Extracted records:
^^^^^^^^
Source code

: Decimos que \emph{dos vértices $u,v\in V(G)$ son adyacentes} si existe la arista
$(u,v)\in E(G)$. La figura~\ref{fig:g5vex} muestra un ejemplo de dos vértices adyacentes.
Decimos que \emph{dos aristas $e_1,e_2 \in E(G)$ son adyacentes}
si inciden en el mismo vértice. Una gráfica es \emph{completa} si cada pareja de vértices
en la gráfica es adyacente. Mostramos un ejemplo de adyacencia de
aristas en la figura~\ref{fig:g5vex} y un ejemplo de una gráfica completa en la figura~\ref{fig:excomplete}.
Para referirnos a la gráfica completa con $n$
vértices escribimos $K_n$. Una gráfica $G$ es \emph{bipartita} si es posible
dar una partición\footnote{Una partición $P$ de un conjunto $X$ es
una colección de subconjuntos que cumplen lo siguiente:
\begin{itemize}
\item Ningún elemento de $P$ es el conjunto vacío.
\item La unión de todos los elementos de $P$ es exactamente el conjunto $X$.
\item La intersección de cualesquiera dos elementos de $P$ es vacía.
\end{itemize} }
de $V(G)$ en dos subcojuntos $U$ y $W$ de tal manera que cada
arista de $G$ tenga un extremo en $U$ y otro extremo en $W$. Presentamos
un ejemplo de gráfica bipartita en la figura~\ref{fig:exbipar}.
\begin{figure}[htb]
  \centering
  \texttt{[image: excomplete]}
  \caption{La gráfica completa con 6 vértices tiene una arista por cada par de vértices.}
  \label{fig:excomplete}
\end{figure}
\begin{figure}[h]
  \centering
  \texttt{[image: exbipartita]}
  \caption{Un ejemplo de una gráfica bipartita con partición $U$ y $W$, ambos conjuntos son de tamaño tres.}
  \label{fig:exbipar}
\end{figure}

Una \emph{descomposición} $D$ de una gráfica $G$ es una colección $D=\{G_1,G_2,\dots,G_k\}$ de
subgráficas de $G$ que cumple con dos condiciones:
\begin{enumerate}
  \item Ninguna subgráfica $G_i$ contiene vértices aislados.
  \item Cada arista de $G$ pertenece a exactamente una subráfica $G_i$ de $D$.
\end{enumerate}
^^^^^^^^
■ Task brief ■
Reproduce the entries in full, exactly as written.

■ Expected output ■
Source code

: Decimos que \emph{dos vértices $u,v\in V(G)$ son adyacentes} si existe la arista
$(u,v)\in E(G)$. La figura~\ref{fig:g5vex} muestra un ejemplo de dos vértices adyacentes.
Decimos que \emph{dos aristas $e_1,e_2 \in E(G)$ son adyacentes}
si inciden en el mismo vértice. Una gráfica es \emph{completa} si cada pareja de vértices
en la gráfica es adyacente. Mostramos un ejemplo de adyacencia de
aristas en la figura~\ref{fig:g5vex} y un ejemplo de una gráfica completa en la figura~\ref{fig:excomplete}.
Para referirnos a la gráfica completa con $n$
vértices escribimos $K_n$. Una gráfica $G$ es \emph{bipartita} si es posible
dar una partición\footnote{Una partición $P$ de un conjunto $X$ es
una colección de subconjuntos que cumplen lo siguiente:
\begin{itemize}
\item Ningún elemento de $P$ es el conjunto vacío.
\item La unión de todos los elementos de $P$ es exactamente el conjunto $X$.
\item La intersección de cualesquiera dos elementos de $P$ es vacía.
\end{itemize} }
de $V(G)$ en dos subcojuntos $U$ y $W$ de tal manera que cada
arista de $G$ tenga un extremo en $U$ y otro extremo en $W$. Presentamos
un ejemplo de gráfica bipartita en la figura~\ref{fig:exbipar}.
\begin{figure}[htb]
  \centering
  \texttt{[image: excomplete]}
  \caption{La gráfica completa con 6 vértices tiene una arista por cada par de vértices.}
  \label{fig:excomplete}
\end{figure}
\begin{figure}[h]
  \centering
  \texttt{[image: exbipartita]}
  \caption{Un ejemplo de una gráfica bipartita con partición $U$ y $W$, ambos conjuntos son de tamaño tres.}
  \label{fig:exbipar}
\end{figure}

Una \emph{descomposición} $D$ de una gráfica $G$ es una colección $D=\{G_1,G_2,\dots,G_k\}$ de
subgráficas de $G$ que cumple con dos condiciones:
\begin{enumerate}
  \item Ninguna subgráfica $G_i$ contiene vértices aislados.
  \item Cada arista de $G$ pertenece a exactamente una subráfica $G_i$ de $D$.
\end{enumerate}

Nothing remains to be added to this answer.